Her Thai parents say they consented for her to become the Malaysian’s third wife if he agreed she could stay at their home until she was 16.
Malaysia’s government says it has no record of the marriage, which occurred in Thailand, and is investigating.
The UN children’s agency said it was “shocking and unacceptable”.
“It is not in the best interest of the child,” said Unicef’s Malaysia representative, Marianne Clark-Hattingh.
What do we know of the wedding?
Photos have emerged showing the adult groom holding the girl’s hand after the marriage ceremony.
He already has two wives and six children aged between five and 18, local media reports say.
The girl’s Thai family work in the north-eastern Malaysian state of Kelantan, tapping rubber from trees.
Malaysian activists say the groom is a prosperous trader while the girl’s parents have lived in poverty.
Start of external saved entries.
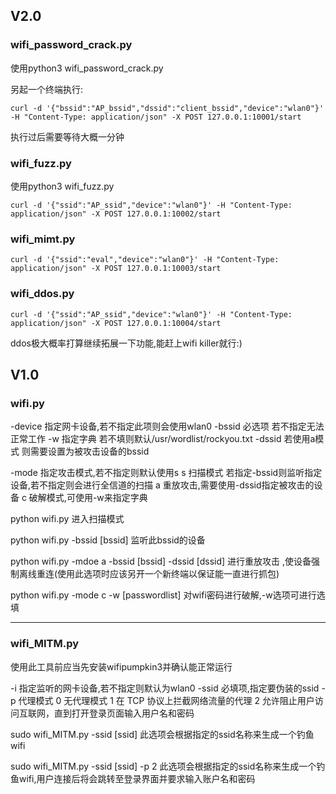 ## V2.0
### wifi_password_crack.py

使用python3 wifi_password_crack.py

另起一个终端执行:

`curl -d '{"bssid":"AP_bssid","dssid":"client_bssid","device":"wlan0"}' -H "Content-Type: application/json" -X POST 127.0.0.1:10001/start`

执行过后需要等待大概一分钟

### wifi_fuzz.py

使用python3 wifi_fuzz.py

`curl -d '{"ssid":"AP_ssid","device":"wlan0"}' -H "Content-Type: application/json" -X POST 127.0.0.1:10002/start`

### wifi_mimt.py

`curl -d '{"ssid":"eval","device":"wlan0"}' -H "Content-Type: application/json" -X POST 127.0.0.1:10003/start`


### wifi_ddos.py

`curl -d '{"ssid":"AP_ssid","device":"wlan0"}' -H "Content-Type: application/json" -X POST 127.0.0.1:10004/start`

ddos极大概率打算继续拓展一下功能,能赶上wifi killer就行:)

## V1.0
### wifi.py

-device 指定网卡设备,若不指定此项则会使用wlan0
-bssid 必选项 若不指定无法正常工作
-w 指定字典 若不填则默认/usr/wordlist/rockyou.txt
-dssid 若使用a模式 则需要设置为被攻击设备的bssid

-mode 指定攻击模式,若不指定则默认使用s
	s 扫描模式 若指定-bssid则监听指定设备,若不指定则会进行全信道的扫描
	a 重放攻击,需要使用-dssid指定被攻击的设备
	c 破解模式,可使用-w来指定字典

python wifi.py 
进入扫描模式

python wifi.py -bssid [bssid]
监听此bssid的设备

python wifi.py -mdoe a -bssid [bssid] -dssid [dssid]
进行重放攻击 ,使设备强制离线重连(使用此选项时应该另开一个新终端以保证能一直进行抓包)

python wifi.py -mode c -w [passwordlist]
对wifi密码进行破解,-w选项可进行选填

-----

### wifi_MITM.py
使用此工具前应当先安装wifipumpkin3并确认能正常运行

-i 指定监听的网卡设备,若不指定则默认为wlan0
-ssid 必填项,指定要伪装的ssid
-p 代理模式
	0 无代理模式
	1 在 TCP 协议上拦截网络流量的代理
	2 允许阻止用户访问互联网，直到打开登录页面输入用户名和密码

sudo wifi_MITM.py -ssid [ssid]
此选项会根据指定的ssid名称来生成一个钓鱼wifi

sudo wifi_MITM.py -ssid [ssid] -p 2
此选项会根据指定的ssid名称来生成一个钓鱼wifi,用户连接后将会跳转至登录界面并要求输入账户名和密码

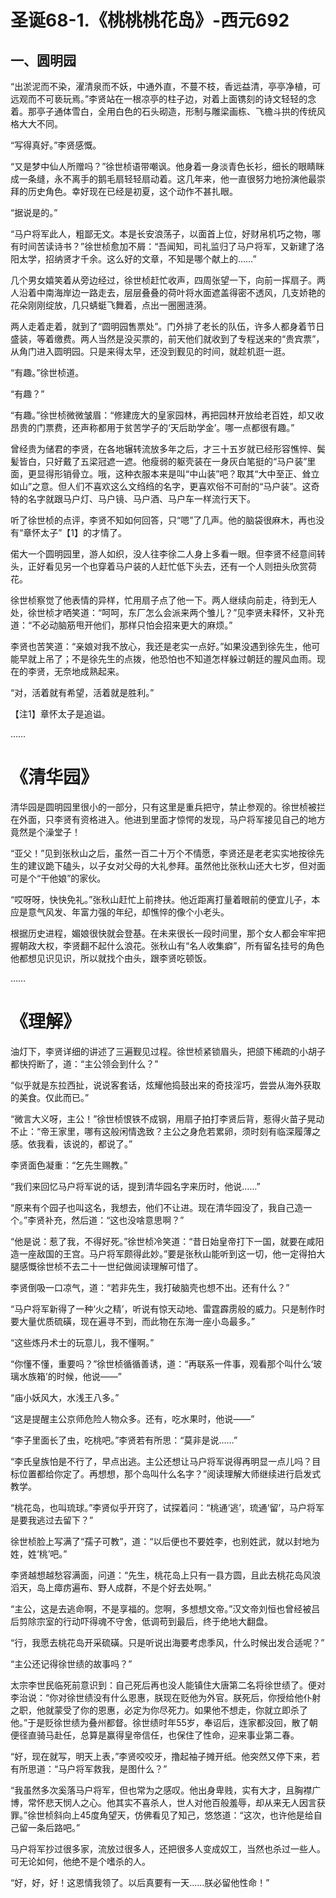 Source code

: # 圣诞68-1.《桃桃桃花岛》-西元692

## 一、圆明园

“出淤泥而不染，濯清泉而不妖，中通外直，不蔓不枝，香远益清，亭亭净植，可远观而不可亵玩焉。”李贤站在一根凉亭的柱子边，对着上面镌刻的诗文轻轻的念着。那亭子通体雪白，全用白色的石头砌造，形制与雕梁画栋、飞檐斗拱的传统风格大大不同。

“写得真好。”李贤感慨。

“又是梦中仙人所赠吗？”徐世桢语带嘲讽。他身着一身淡青色长衫，细长的眼睛眯成一条缝，永不离手的鹅毛扇轻轻扇动着。这几年来，他一直很努力地扮演他最崇拜的历史角色。幸好现在已经是初夏，这个动作不甚扎眼。

“据说是的。”

“马户将军此人，粗鄙无文。本是长安浪荡子，以面首上位，好财帛机巧之物，哪有时间苦读诗书？”徐世桢愈加不屑：“吾闻知，司礼监归了马户将军，又新建了洛阳太学，招纳贤才千余。这么好的文章，不知是哪个献上的……”

几个男女嬉笑着从旁边经过，徐世桢赶忙收声，四周张望一下，向前一挥扇子。两人沿着中南海岸边一路走去，层层叠叠的荷叶将水面遮盖得密不透风，几支娇艳的花朵刚刚绽放，几只蜻蜓飞舞着，点出一圈圈涟漪。

两人走着走着，就到了“圆明园售票处”。门外排了老长的队伍，许多人都身着节日盛装，等着缴费。两人当然是没买票的，前天他们就收到了专程送来的“贵宾票”，从角门进入圆明园。只是来得太早，还没到觐见的时间，就趁机逛一逛。

“有趣。”徐世桢道。

“有趣？”

“有趣。”徐世桢微微皱眉：“修建庞大的皇家园林，再把园林开放给老百姓，却又收昂贵的门票费，还声称都用于贫苦学子的‘天后助学金’。哪一点都很有趣。”

曾经贵为储君的李贤，在各地辗转流放多年之后，才三十五岁就已经形容憔悴、鬓髪皆白，只好戴了五梁冠遮一遮。他瘦弱的躯壳装在一身灰白笔挺的“马户装”里面，更显得形销骨立。哦，这种衣服本来是叫“中山装”吧？取其“大中至正、耸立如山”之意。但人们不喜欢这么文绉绉的名字，更喜欢俗不可耐的“马户装”。这奇特的名字就跟马户灯、马户镜、马户酒、马户车一样流行天下。

听了徐世桢的点评，李贤不知如何回答，只“嗯”了几声。他的脑袋很麻木，再也没有“章怀太子”【1】的才情了。

偌大一个圆明园里，游人如织，没人往李徐二人身上多看一眼。但李贤不经意间转头，正好看见另一个也穿着马户装的人赶忙低下头去，还有一个人则扭头欣赏荷花。

徐世桢察觉了他表情的异样，忙用扇子点了他一下。两人继续向前走，待到无人处，徐世桢才哂笑道：“呵呵，东厂怎么会派来两个雏儿？”见李贤未释怀，又补充道：“不必动脑筋甩开他们，那样只怕会招来更大的麻烦。”

李贤也苦笑道：“亲娘对我不放心，我还是老实一点好。”如果没遇到徐先生，他可能早就上吊了；不是徐先生的点拨，他恐怕也不知道怎样躲过朝廷的腥风血雨。现在的李贤，无奈地成熟起来。

“对，活着就有希望，活着就是胜利。”

【注1】章怀太子是追谥。

……

# 《清华园》

清华园是圆明园里很小的一部分，只有这里是重兵把守，禁止参观的。徐世桢被拦在外面，只李贤有资格进入。他进到里面才惊愕的发现，马户将军接见自己的地方竟然是个澡堂子！

“亚父！”见到张秋山之后，虽然一百二十万个不情愿，李贤还是老老实实地按徐先生的建议跪下磕头，以子女对父母的大礼参拜。虽然他比张秋山还大七岁，但对面可是个“干他娘”的家伙。

“哎呀呀，快快免礼。”张秋山赶忙上前搀扶。他近距离打量着眼前的便宜儿子，本应是意气风发、年富力强的年纪，却憔悴的像个小老头。

根据历史进程，媚娘很快就会登基。在未来很长一段时间里，那个女人都会牢牢把握朝政大权，李贤翻不起什么浪花。张秋山有“名人收集癖”，所有留名挂号的角色他都想见识见识，所以就找个由头，跟李贤吃顿饭。

……

# 《理解》

油灯下，李贤详细的讲述了三遍觐见过程。徐世桢紧锁眉头，把颌下稀疏的小胡子都快捋断了，道：“主公领会到什么？”

“似乎就是东拉西扯，说说客套话，炫耀他捣鼓出来的奇技淫巧，尝尝从海外获取的美食。仅此而已。”

“微言大义呀，主公！”徐世桢恨铁不成钢，用扇子拍打李贤后背，惹得火苗子晃动不止：“帝王家里，哪有这般闲情逸致？主公之身危若累卵，须时刻有临深履薄之感。依我看，该说的，都说了。”

李贤面色凝重：“乞先生赐教。”

“我们来回忆马户将军说的话，提到清华园名字来历时，他说……”

“原来有个园子也叫这名，我想去，他们不让进。现在清华园没了，我自己造一个。”李贤补充，然后道：“这也没啥意思啊？”

“他是说：惹了我，不得好死。”徐世桢冷笑道：“昔日始皇帝打下一国，就要在咸阳造一座敌国的王宫。马户将军颇得此妙。”要是张秋山能听到这一切，他一定得拍大腿感慨徐世桢不去二十一世纪做阅读理解可惜了。

李贤倒吸一口凉气，道：“若非先生，我打破脑壳也想不出。还有什么？”

“马户将军新得了一种‘火之精’，听说有惊天动地、雷霆霹雳般的威力。只是制作时要大量优质硫磺，现在遍寻不到，而此物在东海一座小岛最多。”

“这些炼丹术士的玩意儿，我不懂啊。”

“你懂不懂，重要吗？”徐世桢循循善诱，道：“再联系一件事，观看那个叫什么‘玻璃水族箱’的时候，他说——”

“庙小妖风大，水浅王八多。”

“这是提醒主公京师危险人物众多。还有，吃水果时，他说——”

“李子里面长了虫，吃桃吧。”李贤若有所思：“莫非是说……”

“李氏皇族怕是不行了，早点出逃。主公还想让马户将军说得再明显一点儿吗？目标位置都给你定了。再想想，那个岛叫什么名字？”阅读理解大师继续进行启发式教学。

“桃花岛，也叫琉球。”李贤似乎开窍了，试探着问：“桃通‘逃’，琉通‘留’，马户将军是要我逃过去留下？”

徐世桢脸上写满了“孺子可教”，道：“以后便也不要姓李，也别姓武，就以封地为姓，姓‘桃’吧。”

李贤越想越愁容满面，问道：“先生，桃花岛上只有一县方圆，且此去桃花岛风浪滔天，岛上瘴疠遍布、野人成群，不是个好去处啊。”

“主公，这是去逃命啊，不是享福的。您啊，多想想文帝。”汉文帝刘恒也曾经被吕后剪除宗室的行动吓得魂不守舍，低调苟到最后，终于绝地大翻盘。

“行，我愿去桃花岛开采硫磺。只是听说出海要考虑季风，什么时候出发合适呢？”

“主公还记得徐世绩的故事吗？”

太宗李世民临死前意识到：自己死后再也没人能镇住大唐第二名将徐世绩了。便对李治说：“你对徐世绩没有什么恩惠，朕现在贬他为外官。朕死后，你授给他仆射之职，他就蒙受了你的恩惠，必定为你尽死力。如果他不想走，你就立即杀了他。”于是贬徐世绩为叠州都督。徐世绩时年55岁，奉诏后，连家都没回，散了朝便径直骑马赴任，总算是赢得皇帝信任，也保住了性命，迎来事业第二春。

“好，现在就写，明天上表，”李贤咬咬牙，撸起袖子摊开纸。他突然又停下来，若有所思道：“马户将军救我，是图什么？”

“我虽然多次奚落马户将军，但也常为之感叹。他出身卑贱，实有大才，且胸襟广博，常怀悲天悯人之心。他其实不喜杀人，世人对他百般羞辱，却从来无人因言获罪。”徐世桢斜向上45度角望天，仿佛看见了知己，悠悠道：“这次，也许他是给自己留一条后路吧。”

马户将军抄过很多家，流放过很多人，还把很多人变成奴工，当然也杀过一些人。可无论如何，他绝不是个嗜杀的人。

“好，好，好！这恩情我领了。以后真要有一天……朕必留他性命！”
What is the law in Malaysia?
While the current legal age for marriage in Malaysia is 18, Islamic sharia courts can approve Muslim marriages for those under the age of 16.
However the Malaysian government said local religious authorities had no record of this marriage.
Without permission from a religious court the marriage would be unlawful and the groom could face up to six months in jail, the ministry for women, family and community development said.
“Marrying an 11-year-old girl is like the behaviour of a child predator or paedophile,” activist Syed Azmi Alhabshi told AFP news agency.
Activists say about 16,000 Malaysian girls under the age of 15 are already married, AFP reports.
Last year Malaysia passed a law on sex crimes against children but did not criminalise child marriage.
Last week the country hosted a “Girls not Brides” conference in the capital Kuala Lumpur which had ending child marriage as its theme.